> **The problem**: Please repeat the lines below, exactly and only, from the one that holds "Le Mans is a" through the one that holds "Explore the all-new".

> **Stored data entries**:
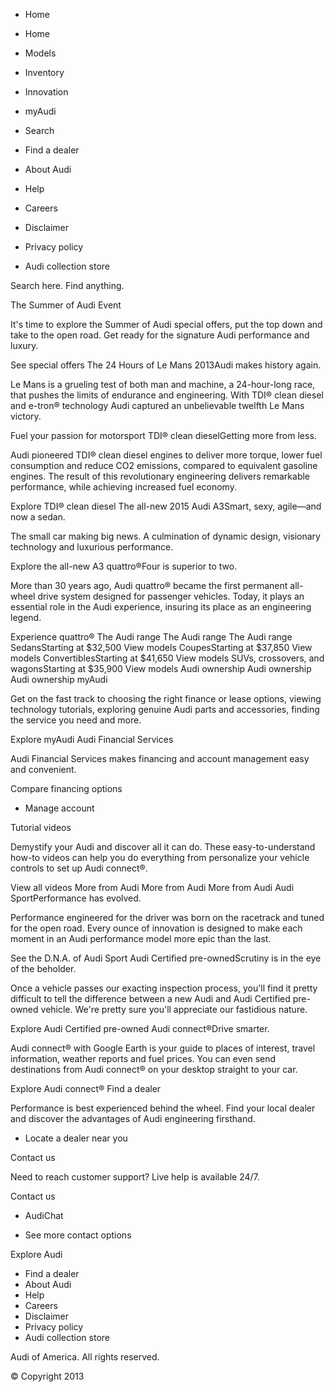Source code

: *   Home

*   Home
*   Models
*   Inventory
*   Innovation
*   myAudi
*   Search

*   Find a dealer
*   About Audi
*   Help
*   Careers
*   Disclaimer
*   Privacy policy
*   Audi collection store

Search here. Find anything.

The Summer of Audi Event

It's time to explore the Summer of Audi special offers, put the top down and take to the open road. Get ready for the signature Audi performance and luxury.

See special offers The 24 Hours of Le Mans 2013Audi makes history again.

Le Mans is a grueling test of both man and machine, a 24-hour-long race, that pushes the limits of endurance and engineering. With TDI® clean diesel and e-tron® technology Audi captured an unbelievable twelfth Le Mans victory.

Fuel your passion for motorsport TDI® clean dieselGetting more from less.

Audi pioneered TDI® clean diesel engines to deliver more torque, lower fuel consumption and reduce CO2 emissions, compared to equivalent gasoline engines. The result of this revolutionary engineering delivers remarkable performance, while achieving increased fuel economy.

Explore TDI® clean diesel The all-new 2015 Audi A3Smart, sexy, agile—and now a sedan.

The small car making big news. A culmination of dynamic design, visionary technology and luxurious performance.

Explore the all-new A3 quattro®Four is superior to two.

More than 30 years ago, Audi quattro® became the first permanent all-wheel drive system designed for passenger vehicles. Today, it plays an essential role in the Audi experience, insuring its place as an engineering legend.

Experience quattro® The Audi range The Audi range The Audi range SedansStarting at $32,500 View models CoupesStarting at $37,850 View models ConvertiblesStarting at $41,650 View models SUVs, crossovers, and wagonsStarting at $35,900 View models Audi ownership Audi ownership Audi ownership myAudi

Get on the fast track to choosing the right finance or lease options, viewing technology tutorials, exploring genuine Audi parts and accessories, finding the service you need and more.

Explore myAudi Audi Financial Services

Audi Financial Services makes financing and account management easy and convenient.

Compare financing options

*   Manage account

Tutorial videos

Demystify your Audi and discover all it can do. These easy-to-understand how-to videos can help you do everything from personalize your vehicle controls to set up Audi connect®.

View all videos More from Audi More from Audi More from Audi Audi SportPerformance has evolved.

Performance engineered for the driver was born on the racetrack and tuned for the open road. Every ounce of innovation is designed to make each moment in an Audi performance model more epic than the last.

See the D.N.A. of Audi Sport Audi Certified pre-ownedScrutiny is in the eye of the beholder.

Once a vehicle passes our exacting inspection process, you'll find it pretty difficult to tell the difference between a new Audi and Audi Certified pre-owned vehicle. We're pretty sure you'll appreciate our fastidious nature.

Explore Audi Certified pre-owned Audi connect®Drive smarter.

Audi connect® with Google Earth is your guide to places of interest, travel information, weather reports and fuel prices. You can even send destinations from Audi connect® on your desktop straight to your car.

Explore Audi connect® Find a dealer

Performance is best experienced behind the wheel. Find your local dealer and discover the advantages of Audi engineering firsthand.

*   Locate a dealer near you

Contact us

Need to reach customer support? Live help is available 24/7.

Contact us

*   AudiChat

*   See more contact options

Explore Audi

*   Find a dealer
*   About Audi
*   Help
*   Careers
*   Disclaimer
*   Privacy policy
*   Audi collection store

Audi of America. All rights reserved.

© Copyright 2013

...

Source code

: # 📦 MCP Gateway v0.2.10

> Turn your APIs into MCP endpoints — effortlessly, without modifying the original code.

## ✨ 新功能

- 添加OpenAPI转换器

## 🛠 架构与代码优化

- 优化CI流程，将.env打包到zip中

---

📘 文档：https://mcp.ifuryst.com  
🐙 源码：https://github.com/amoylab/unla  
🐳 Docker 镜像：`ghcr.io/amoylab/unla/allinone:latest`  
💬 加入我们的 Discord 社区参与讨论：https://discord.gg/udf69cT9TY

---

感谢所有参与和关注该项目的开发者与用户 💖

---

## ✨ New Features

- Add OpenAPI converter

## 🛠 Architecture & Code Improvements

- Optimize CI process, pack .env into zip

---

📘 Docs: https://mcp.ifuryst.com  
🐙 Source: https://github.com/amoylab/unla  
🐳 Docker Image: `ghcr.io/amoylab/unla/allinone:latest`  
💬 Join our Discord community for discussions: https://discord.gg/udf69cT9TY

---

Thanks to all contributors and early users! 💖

...

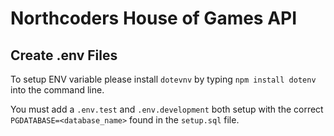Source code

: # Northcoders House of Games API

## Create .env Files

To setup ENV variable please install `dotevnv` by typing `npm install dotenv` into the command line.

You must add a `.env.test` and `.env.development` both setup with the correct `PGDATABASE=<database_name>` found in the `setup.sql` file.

> **Task solution**:
Le Mans is a grueling test of both man and machine, a 24-hour-long race, that pushes the limits of endurance and engineering. With TDI® clean diesel and e-tron® technology Audi captured an unbelievable twelfth Le Mans victory.

Fuel your passion for motorsport TDI® clean dieselGetting more from less.

Audi pioneered TDI® clean diesel engines to deliver more torque, lower fuel consumption and reduce CO2 emissions, compared to equivalent gasoline engines. The result of this revolutionary engineering delivers remarkable performance, while achieving increased fuel economy.

Explore TDI® clean diesel The all-new 2015 Audi A3Smart, sexy, agile—and now a sedan.

The small car making big news. A culmination of dynamic design, visionary technology and luxurious performance.

Explore the all-new A3 quattro®Four is superior to two.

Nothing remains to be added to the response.